The null hypothesis is H$_{0}\text{: }p_{1} - p_{2} = 0$ (i.e. H$_{0}\text{: }p_{1} = p_{2}$), with H$_{\text{A}}\text{: }p_{1} - p_{2} \ne 0$.

$z = \frac{\hat{p}_{1}-\hat{p}_{2}}{\sqrt{\hat{p}\left(1-\hat{p}\right)\left[\frac{1}{n_{1}} + \frac{1}{n_{2}}\right]}}$,
where:
$\hat{p}_{1}$ and $\hat{p}_{1}$ are the sample proportions in group 1 and group 2;
$n_{1}$ and $n_{2}$ are the sample sizes in group 1 and group 2; and
$\hat{p}$ is the estimate of the sample means if H$_{0}$ is true, the best guess of which is simply the overall sample proportion (i.e. of all the data, ignoring which group an observation is from).

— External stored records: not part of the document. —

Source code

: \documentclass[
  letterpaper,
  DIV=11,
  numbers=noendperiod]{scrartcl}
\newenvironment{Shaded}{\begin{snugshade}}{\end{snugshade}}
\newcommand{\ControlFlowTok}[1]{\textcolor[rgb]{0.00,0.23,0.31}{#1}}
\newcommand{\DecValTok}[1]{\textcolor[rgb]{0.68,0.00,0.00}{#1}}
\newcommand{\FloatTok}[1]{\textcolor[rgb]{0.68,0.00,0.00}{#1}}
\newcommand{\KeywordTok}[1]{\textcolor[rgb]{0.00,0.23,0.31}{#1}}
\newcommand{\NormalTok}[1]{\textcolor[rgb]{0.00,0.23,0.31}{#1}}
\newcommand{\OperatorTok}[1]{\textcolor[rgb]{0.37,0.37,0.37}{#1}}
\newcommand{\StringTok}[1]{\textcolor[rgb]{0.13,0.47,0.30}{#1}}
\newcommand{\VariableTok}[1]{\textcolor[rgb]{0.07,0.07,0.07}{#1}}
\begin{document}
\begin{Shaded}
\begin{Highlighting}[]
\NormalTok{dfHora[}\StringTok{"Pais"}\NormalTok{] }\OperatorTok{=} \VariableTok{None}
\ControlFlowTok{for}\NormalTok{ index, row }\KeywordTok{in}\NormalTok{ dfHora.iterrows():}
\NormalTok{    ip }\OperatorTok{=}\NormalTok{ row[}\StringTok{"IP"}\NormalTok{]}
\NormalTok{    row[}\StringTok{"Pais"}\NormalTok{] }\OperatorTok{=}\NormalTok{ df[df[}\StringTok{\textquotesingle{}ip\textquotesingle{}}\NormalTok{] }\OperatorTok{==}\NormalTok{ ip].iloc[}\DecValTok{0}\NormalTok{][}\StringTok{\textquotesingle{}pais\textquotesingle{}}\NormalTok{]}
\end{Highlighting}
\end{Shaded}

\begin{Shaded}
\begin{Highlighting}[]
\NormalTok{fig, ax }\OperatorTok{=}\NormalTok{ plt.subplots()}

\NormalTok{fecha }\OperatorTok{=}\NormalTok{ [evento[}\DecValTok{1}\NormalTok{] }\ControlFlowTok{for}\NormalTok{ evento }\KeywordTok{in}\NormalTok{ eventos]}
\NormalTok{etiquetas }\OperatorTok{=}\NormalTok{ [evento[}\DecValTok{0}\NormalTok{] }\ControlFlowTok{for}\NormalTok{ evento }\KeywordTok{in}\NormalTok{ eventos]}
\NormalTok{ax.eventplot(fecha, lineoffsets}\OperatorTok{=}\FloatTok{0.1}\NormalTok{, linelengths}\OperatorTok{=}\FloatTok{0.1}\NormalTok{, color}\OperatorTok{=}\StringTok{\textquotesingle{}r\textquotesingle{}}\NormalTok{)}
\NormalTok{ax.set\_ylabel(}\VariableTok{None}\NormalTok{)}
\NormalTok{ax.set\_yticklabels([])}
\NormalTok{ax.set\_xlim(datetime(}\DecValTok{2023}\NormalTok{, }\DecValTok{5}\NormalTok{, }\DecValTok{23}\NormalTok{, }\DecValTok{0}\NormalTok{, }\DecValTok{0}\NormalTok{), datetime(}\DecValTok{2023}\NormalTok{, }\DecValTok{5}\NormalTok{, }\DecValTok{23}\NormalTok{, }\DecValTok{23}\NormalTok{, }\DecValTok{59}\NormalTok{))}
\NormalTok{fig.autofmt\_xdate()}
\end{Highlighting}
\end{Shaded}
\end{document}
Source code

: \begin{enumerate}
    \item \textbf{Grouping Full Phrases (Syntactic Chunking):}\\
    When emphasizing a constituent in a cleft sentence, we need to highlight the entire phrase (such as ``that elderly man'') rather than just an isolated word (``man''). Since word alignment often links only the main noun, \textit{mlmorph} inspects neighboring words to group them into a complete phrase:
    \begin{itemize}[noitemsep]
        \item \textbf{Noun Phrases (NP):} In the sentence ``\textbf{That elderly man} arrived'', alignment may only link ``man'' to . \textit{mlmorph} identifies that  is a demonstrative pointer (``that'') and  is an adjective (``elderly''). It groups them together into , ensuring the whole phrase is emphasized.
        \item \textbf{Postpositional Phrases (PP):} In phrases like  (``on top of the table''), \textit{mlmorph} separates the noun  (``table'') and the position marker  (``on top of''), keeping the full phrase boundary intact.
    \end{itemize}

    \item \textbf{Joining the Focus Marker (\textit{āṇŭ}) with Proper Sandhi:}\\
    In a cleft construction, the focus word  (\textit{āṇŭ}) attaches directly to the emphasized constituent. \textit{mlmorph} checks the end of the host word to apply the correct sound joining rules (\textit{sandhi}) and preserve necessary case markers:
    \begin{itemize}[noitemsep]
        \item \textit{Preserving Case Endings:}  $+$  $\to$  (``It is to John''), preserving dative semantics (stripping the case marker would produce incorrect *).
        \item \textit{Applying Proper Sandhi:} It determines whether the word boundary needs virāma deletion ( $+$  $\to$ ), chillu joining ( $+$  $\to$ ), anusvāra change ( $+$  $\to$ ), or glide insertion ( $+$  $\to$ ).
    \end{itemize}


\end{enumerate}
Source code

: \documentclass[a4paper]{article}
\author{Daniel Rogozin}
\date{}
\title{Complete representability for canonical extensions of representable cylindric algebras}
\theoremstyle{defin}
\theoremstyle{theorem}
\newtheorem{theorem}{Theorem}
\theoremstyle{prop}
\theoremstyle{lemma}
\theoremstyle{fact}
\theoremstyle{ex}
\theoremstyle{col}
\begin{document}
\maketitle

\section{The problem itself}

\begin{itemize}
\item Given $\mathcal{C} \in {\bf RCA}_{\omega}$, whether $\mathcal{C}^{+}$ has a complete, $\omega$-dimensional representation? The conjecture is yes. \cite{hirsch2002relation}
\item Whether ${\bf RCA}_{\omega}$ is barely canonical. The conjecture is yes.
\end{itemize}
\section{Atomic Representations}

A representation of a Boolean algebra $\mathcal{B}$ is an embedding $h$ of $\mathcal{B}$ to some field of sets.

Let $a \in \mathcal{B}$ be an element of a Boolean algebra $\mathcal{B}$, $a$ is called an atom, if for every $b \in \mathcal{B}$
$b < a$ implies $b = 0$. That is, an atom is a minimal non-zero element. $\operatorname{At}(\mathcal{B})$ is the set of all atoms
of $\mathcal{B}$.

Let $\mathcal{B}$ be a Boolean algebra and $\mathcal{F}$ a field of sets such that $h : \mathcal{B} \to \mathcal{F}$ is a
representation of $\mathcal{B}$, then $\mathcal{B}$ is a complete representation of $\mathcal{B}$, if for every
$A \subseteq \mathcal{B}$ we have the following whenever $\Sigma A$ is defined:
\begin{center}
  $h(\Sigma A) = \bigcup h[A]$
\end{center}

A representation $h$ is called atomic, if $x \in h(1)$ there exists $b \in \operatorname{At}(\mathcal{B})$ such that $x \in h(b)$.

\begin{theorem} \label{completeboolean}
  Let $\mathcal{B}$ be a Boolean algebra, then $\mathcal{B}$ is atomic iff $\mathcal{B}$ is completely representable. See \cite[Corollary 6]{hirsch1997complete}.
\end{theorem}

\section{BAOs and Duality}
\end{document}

You might want to consider a continuity correction given that your combined sample size is 102. For example, Hauck and Anderson's (1986) correction gives:

$c_{\text{HA}} = \frac{1}{2\min{(n_{1},n_{2})}}$, and a redefined $s_{\hat{p}}$:

$s_{\hat{p}}= \sqrt{ \frac{\hat{p}_{1}(1-\hat{p}_{1})}{n_{1}-1} + \frac{\hat{p}_{2}(1-\hat{p}_{2})}{n_{2}-1}}$, so that

$z = \frac{\left|\hat{p}_{1} - \hat{p}_{2}\right| - c_{\text{HA}}}{\sqrt{ \frac{\hat{p}_{1}(1-\hat{p}_{1})}{n_{1}-1} + \frac{\hat{p}_{2}(1-\hat{p}_{2})}{n_{2}-1}}}$

The appropriate $p$-value for this $z$-statistic is then calculated or looked up in a table, and compared to $\alpha/2$ (two-tailed test).

Point the second
All differences are "statistically significant" given a large enough sample size. So a good idea is to decide beforehand what the smallest relevant difference in proportions is to you, and then look for evidence of such relevance. You find such evidence by combining the inferences from the test for difference just described, with a test for equivalence.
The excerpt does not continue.